▶ _Exercise directions_: Repeat each line of the records below exactly.

Collected data:
=== Begin Enclosure ===

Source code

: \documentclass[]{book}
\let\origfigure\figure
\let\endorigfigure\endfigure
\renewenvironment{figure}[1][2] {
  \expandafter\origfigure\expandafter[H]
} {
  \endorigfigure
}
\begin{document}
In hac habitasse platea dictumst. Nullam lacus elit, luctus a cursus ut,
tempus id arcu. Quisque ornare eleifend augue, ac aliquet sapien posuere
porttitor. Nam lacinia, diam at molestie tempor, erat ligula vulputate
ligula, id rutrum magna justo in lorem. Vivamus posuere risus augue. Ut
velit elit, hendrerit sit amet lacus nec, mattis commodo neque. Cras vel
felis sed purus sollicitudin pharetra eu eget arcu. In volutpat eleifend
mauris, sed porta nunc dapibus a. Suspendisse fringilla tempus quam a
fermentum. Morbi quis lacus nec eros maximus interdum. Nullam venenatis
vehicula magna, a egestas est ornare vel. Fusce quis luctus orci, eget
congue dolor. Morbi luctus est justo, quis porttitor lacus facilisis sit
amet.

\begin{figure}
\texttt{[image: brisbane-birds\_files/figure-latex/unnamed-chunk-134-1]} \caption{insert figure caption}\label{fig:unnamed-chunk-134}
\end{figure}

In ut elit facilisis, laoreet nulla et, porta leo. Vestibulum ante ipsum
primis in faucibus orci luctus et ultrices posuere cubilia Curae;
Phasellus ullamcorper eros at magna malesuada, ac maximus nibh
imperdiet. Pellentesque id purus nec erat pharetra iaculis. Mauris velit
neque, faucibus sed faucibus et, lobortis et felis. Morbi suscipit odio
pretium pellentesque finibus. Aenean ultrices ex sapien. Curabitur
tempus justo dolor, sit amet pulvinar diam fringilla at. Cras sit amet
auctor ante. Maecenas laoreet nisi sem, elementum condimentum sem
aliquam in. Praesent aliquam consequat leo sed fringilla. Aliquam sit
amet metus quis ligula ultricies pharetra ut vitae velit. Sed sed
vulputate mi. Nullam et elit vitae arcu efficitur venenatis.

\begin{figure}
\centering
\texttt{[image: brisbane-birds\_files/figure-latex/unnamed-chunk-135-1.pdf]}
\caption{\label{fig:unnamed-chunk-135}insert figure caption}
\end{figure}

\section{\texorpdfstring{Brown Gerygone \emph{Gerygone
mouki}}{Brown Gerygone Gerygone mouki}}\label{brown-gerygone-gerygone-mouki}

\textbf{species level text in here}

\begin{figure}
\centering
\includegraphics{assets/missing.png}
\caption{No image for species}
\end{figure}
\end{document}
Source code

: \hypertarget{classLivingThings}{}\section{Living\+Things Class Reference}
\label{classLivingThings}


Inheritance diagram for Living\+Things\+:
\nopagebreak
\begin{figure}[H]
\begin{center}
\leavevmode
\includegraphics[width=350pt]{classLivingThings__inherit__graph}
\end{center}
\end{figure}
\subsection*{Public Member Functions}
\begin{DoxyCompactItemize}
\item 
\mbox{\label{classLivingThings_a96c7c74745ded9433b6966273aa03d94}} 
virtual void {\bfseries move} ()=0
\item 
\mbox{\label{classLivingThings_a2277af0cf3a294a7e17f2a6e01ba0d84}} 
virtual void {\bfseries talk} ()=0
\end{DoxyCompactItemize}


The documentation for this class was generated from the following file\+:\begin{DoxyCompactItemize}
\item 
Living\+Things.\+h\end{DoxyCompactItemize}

=== End Enclosure ===

▶ _Response for this exercise_:
Source code

: \documentclass[]{book}
\let\origfigure\figure
\let\endorigfigure\endfigure
\renewenvironment{figure}[1][2] {
  \expandafter\origfigure\expandafter[H]
} {
  \endorigfigure
}
\begin{document}
In hac habitasse platea dictumst. Nullam lacus elit, luctus a cursus ut,
tempus id arcu. Quisque ornare eleifend augue, ac aliquet sapien posuere
porttitor. Nam lacinia, diam at molestie tempor, erat ligula vulputate
ligula, id rutrum magna justo in lorem. Vivamus posuere risus augue. Ut
velit elit, hendrerit sit amet lacus nec, mattis commodo neque. Cras vel
felis sed purus sollicitudin pharetra eu eget arcu. In volutpat eleifend
mauris, sed porta nunc dapibus a. Suspendisse fringilla tempus quam a
fermentum. Morbi quis lacus nec eros maximus interdum. Nullam venenatis
vehicula magna, a egestas est ornare vel. Fusce quis luctus orci, eget
congue dolor. Morbi luctus est justo, quis porttitor lacus facilisis sit
amet.

\begin{figure}
\texttt{[image: brisbane-birds\_files/figure-latex/unnamed-chunk-134-1]} \caption{insert figure caption}\label{fig:unnamed-chunk-134}
\end{figure}

In ut elit facilisis, laoreet nulla et, porta leo. Vestibulum ante ipsum
primis in faucibus orci luctus et ultrices posuere cubilia Curae;
Phasellus ullamcorper eros at magna malesuada, ac maximus nibh
imperdiet. Pellentesque id purus nec erat pharetra iaculis. Mauris velit
neque, faucibus sed faucibus et, lobortis et felis. Morbi suscipit odio
pretium pellentesque finibus. Aenean ultrices ex sapien. Curabitur
tempus justo dolor, sit amet pulvinar diam fringilla at. Cras sit amet
auctor ante. Maecenas laoreet nisi sem, elementum condimentum sem
aliquam in. Praesent aliquam consequat leo sed fringilla. Aliquam sit
amet metus quis ligula ultricies pharetra ut vitae velit. Sed sed
vulputate mi. Nullam et elit vitae arcu efficitur venenatis.

\begin{figure}
\centering
\texttt{[image: brisbane-birds\_files/figure-latex/unnamed-chunk-135-1.pdf]}
\caption{\label{fig:unnamed-chunk-135}insert figure caption}
\end{figure}

\section{\texorpdfstring{Brown Gerygone \emph{Gerygone
mouki}}{Brown Gerygone Gerygone mouki}}\label{brown-gerygone-gerygone-mouki}

\textbf{species level text in here}

\begin{figure}
\centering
\includegraphics{assets/missing.png}
\caption{No image for species}
\end{figure}
\end{document}
Source code

: \hypertarget{classLivingThings}{}\section{Living\+Things Class Reference}
\label{classLivingThings}


Inheritance diagram for Living\+Things\+:
\nopagebreak
\begin{figure}[H]
\begin{center}
\leavevmode
\includegraphics[width=350pt]{classLivingThings__inherit__graph}
\end{center}
\end{figure}
\subsection*{Public Member Functions}
\begin{DoxyCompactItemize}
\item 
\mbox{\label{classLivingThings_a96c7c74745ded9433b6966273aa03d94}} 
virtual void {\bfseries move} ()=0
\item 
\mbox{\label{classLivingThings_a2277af0cf3a294a7e17f2a6e01ba0d84}} 
virtual void {\bfseries talk} ()=0
\end{DoxyCompactItemize}


The documentation for this class was generated from the following file\+:\begin{DoxyCompactItemize}
\item 
Living\+Things.\+h\end{DoxyCompactItemize}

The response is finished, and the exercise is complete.